If the proper measures are not taken, frost can form on the ground, leading to the floor rising and cracking, and many potential problems: operational safety, structural damage.

What is the reason for frost heave?

The soil under the floor of the freezer must be heated to keep the temperature above the freezing point. This can be done with the help of heating systems such as:

  • static ventilation tubes;
  • forced ventilation tubes;
  • forced ventilation tubes with heating;
  • electrical heating;
  • warm glycol.

However, if the heating system is defective and the soil does not heat up to a temperature above 0°C, extreme cold can pass through the concrete floor and insulation and penetrate the soil. This will make the moisture in it freeze and form an ice lens that will lift the concrete floor. After a while, the lens will grow and start to push the building’s foundation upward.

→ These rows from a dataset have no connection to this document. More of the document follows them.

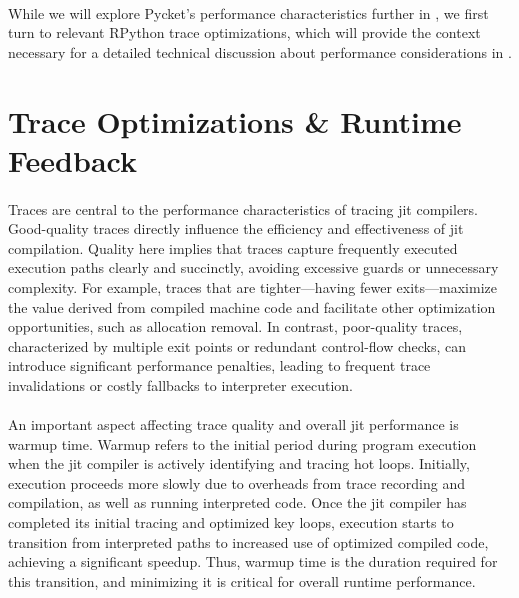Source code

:         \paragraph{}%
            While we will explore Pycket’s performance characteristics further in , we first turn to relevant RPython trace optimizations, which will provide the context necessary for a detailed technical discussion about performance considerations in .

    \section[\texorpdfstring{Trace Optimizations \& Runtime Feedback}{Trace Optimizations}]{Trace Optimizations \& Runtime Feedback}

        \paragraph{}%
            Traces are central to the performance characteristics of tracing \gls{jit} compilers. Good-quality traces directly influence the efficiency and effectiveness of \gls{jit} compilation. Quality here implies that traces capture frequently executed execution paths clearly and succinctly, avoiding excessive guards or unnecessary complexity. For example, traces that are tighter—having fewer exits—maximize the value derived from compiled machine code and facilitate other optimization opportunities, such as allocation removal. In contrast, poor-quality traces, characterized by multiple exit points or redundant control-flow checks, can introduce significant performance penalties, leading to frequent trace invalidations or costly fallbacks to interpreter execution.

        \paragraph{}%
            An important aspect affecting trace quality and overall \gls{jit} performance is warmup time. Warmup refers to the initial period during program execution when the \gls{jit} compiler is actively identifying and tracing hot loops. Initially, execution proceeds more slowly due to overheads from trace recording and compilation, as well as running interpreted code. Once the \gls{jit} compiler has completed its initial tracing and optimized key loops, execution starts to transition from interpreted paths to increased use of optimized compiled code, achieving a significant speedup. Thus, warmup time is the duration required for this transition, and minimizing it is critical for overall runtime performance.

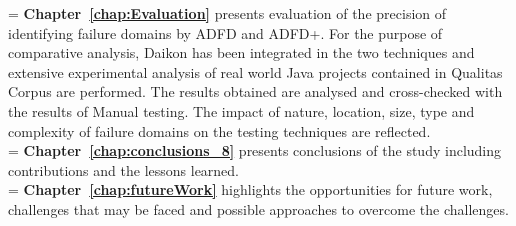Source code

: \hangindent=\parindent
{}
\noindent
\textbf{Chapter~\ref{chap:Evaluation}} presents evaluation of the precision of identifying failure domains by ADFD and ADFD+. For the purpose of comparative analysis, Daikon has been integrated in the two techniques and extensive experimental analysis of real world Java projects contained in Qualitas Corpus are performed. The results obtained are analysed and cross-checked with the results of Manual testing. The impact of nature, location, size, type and complexity of failure domains on the testing techniques are reflected. \\

\hangindent=\parindent
{}
\noindent
\textbf{Chapter~\ref{chap:conclusions_8}} presents conclusions of the study including contributions and the lessons learned.\\

\hangindent=\parindent
{}
\noindent
\textbf{Chapter~\ref{chap:futureWork}} highlights the opportunities for future work, challenges that may be faced and possible approaches to overcome the challenges.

What damage can frost heave do?

Frost heave can cause structural and logistical damage:

  • threat to the safety of employees;
  • cracks in the floor of the freezer;
  • destruction of the foundation;
  • significant repair costs;
  • walls and roof elements bend to the points of destruction;
  • destruction of the object.

The longer such heave is left unattended, the more damage it can lead to.

How to fix frost heave?

First of all, pay attention to the warning signs before the frost heave takes place. Typical signs are the following:

  • cracks in the freezer floor;
  • uneven floor grade of the freezer;
  • tilted, unaligned racks or pallets;
  • it is difficult for forklifts to maneuver on the floor of the freezer.

Depending on the degree of damage to the floor, repairs can range from simple repair of the underfloor heating system to removing and replacing the wear plate.

However, in any case, the underfloor heating system must be fixed. For major renovations, it is important to fix and compact the frozen soil before re-pouring new concrete floors.

How is it possible to prevent frost heave?

  • Floor insulation is recommended for cameras, regardless of their location, to ensure their durability.
  • If the facility has floor sensors, make sure they are working properly and program the sensors to alarm. Heave can form quickly, depending on the moisture content of the soil under the floor of the freezer and the surrounding weather conditions.
  • To increase the temperature in the freezer and avoid damaging the concrete floor, gradually increase the temperature, holding it for 48 hours at each stage.

If your plant staff needs help with this, there are many vendors (including Subzero) that can inspect your underfloor heating and freezer system.

Keep in mind that preventative maintenance is critical — from the top of your premise to its bottom.